***** GIVEN DATA
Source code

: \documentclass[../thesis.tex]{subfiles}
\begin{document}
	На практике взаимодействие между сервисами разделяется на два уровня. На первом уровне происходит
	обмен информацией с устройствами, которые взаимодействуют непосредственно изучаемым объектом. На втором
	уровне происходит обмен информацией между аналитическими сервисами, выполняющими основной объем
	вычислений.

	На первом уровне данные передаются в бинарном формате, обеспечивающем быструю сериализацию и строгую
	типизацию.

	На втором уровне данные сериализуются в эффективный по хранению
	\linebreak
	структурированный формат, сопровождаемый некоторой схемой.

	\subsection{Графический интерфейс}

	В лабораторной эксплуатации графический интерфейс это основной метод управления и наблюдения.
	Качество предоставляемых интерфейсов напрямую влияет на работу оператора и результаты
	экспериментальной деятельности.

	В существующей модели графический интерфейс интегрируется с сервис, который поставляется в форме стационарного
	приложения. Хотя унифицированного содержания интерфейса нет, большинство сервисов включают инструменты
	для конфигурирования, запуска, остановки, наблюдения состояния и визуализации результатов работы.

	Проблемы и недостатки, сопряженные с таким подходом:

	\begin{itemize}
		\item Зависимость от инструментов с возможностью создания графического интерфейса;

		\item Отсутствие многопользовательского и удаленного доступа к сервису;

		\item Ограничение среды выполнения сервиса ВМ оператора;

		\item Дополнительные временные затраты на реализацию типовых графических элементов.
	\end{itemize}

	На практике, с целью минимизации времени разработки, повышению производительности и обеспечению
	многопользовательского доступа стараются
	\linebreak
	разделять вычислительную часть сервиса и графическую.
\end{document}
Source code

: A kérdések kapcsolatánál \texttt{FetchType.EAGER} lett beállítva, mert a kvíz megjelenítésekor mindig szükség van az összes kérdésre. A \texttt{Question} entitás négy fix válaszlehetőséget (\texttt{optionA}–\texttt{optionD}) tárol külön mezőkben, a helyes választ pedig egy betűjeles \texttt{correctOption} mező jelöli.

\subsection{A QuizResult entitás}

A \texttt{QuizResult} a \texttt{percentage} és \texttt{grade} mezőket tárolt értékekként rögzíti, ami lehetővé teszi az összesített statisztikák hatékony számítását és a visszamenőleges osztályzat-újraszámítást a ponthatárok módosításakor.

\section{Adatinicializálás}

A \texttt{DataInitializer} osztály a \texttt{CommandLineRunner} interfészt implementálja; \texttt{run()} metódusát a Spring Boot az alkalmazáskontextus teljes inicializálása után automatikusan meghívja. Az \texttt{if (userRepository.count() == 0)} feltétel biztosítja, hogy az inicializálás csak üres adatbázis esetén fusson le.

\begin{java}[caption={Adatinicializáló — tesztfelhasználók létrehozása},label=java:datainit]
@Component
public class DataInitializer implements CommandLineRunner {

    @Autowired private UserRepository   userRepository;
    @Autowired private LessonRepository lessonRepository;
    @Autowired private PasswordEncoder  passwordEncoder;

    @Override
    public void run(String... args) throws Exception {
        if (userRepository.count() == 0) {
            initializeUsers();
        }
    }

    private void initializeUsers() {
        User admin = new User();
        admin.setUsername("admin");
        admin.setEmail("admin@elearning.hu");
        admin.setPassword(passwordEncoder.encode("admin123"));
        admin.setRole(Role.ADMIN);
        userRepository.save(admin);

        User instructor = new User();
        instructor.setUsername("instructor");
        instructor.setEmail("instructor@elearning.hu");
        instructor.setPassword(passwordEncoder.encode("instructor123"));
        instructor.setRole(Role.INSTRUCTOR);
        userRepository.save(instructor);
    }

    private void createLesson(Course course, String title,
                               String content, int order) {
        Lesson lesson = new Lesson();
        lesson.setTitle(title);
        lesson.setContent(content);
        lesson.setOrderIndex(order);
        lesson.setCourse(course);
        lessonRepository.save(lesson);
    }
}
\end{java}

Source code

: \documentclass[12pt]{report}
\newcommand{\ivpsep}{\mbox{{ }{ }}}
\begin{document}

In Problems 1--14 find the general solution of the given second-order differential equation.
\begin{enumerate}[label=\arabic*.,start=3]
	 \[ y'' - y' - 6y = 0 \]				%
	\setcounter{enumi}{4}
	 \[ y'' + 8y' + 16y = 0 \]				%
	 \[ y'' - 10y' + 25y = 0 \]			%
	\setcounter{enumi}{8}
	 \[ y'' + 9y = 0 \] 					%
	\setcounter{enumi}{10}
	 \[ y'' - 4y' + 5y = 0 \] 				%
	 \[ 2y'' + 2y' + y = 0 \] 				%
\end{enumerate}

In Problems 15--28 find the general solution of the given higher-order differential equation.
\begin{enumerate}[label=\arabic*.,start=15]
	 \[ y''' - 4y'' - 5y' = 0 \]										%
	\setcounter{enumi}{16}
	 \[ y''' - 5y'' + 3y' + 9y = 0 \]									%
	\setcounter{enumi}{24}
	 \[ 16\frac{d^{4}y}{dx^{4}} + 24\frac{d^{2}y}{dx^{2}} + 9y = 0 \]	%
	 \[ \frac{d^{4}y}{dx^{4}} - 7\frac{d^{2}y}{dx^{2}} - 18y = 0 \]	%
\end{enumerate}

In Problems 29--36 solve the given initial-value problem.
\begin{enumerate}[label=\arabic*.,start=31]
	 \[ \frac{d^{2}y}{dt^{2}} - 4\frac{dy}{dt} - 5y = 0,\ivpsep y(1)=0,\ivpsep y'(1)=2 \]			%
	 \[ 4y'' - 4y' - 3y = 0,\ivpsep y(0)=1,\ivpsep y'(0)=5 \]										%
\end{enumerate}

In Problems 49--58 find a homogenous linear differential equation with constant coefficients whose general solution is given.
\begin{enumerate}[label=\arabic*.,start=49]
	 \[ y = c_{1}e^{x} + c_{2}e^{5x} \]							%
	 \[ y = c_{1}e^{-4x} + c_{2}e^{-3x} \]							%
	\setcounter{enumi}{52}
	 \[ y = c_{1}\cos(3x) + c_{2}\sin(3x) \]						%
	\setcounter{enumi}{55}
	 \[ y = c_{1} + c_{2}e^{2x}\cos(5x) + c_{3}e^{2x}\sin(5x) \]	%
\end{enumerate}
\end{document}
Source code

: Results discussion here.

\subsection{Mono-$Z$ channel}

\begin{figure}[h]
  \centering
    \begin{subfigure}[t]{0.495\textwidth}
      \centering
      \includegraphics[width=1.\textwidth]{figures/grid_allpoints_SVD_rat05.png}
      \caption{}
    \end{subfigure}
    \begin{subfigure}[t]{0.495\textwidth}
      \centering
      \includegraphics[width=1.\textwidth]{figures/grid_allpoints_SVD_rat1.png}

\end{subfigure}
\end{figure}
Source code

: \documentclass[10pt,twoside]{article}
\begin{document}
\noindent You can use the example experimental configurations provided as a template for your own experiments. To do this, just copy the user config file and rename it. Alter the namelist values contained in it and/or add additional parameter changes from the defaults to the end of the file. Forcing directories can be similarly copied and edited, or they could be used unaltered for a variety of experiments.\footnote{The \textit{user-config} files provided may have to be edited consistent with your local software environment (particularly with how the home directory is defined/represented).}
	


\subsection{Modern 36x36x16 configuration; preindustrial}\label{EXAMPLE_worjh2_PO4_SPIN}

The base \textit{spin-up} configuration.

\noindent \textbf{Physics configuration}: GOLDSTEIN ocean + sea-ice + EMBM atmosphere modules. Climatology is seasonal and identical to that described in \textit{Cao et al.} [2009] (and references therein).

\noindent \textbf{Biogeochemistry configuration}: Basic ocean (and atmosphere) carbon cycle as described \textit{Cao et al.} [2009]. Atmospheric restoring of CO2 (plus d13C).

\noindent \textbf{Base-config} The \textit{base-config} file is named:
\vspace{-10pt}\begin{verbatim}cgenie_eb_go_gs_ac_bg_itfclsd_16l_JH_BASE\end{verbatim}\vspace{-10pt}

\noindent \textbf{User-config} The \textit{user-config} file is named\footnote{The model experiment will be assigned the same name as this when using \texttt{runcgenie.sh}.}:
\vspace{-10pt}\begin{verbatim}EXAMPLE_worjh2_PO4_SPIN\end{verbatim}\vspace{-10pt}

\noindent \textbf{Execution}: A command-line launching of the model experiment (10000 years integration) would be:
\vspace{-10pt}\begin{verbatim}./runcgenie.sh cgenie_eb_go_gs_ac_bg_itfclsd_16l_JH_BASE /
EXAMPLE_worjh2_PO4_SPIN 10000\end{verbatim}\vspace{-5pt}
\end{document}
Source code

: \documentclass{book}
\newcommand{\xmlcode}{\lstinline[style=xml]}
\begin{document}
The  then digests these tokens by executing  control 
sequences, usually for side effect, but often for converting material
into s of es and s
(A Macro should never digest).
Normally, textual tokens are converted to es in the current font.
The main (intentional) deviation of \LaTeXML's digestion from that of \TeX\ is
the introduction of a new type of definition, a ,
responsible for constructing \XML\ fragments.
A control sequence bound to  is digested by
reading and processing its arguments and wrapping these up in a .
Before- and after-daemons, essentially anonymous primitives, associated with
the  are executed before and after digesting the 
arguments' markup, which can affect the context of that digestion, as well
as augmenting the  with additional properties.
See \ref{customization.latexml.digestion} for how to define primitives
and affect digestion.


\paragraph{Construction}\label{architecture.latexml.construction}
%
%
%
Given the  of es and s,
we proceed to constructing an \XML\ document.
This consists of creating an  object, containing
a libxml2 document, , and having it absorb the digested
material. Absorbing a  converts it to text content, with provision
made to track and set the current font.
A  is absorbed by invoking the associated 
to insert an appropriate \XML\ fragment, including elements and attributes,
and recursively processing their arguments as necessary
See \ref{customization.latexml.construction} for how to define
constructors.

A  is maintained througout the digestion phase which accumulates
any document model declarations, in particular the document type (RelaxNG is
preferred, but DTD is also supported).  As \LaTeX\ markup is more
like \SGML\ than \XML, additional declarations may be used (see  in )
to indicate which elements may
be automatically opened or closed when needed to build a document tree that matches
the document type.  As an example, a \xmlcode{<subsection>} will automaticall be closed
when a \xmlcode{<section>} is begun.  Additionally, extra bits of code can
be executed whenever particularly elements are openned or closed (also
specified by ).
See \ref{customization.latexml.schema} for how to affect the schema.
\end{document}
**********
PROBLEM DESCRIPTION
Lines with "executed": return each one from the data above.

OUTPUT
the  are executed before and after digesting the 
be executed whenever particularly elements are openned or closed (also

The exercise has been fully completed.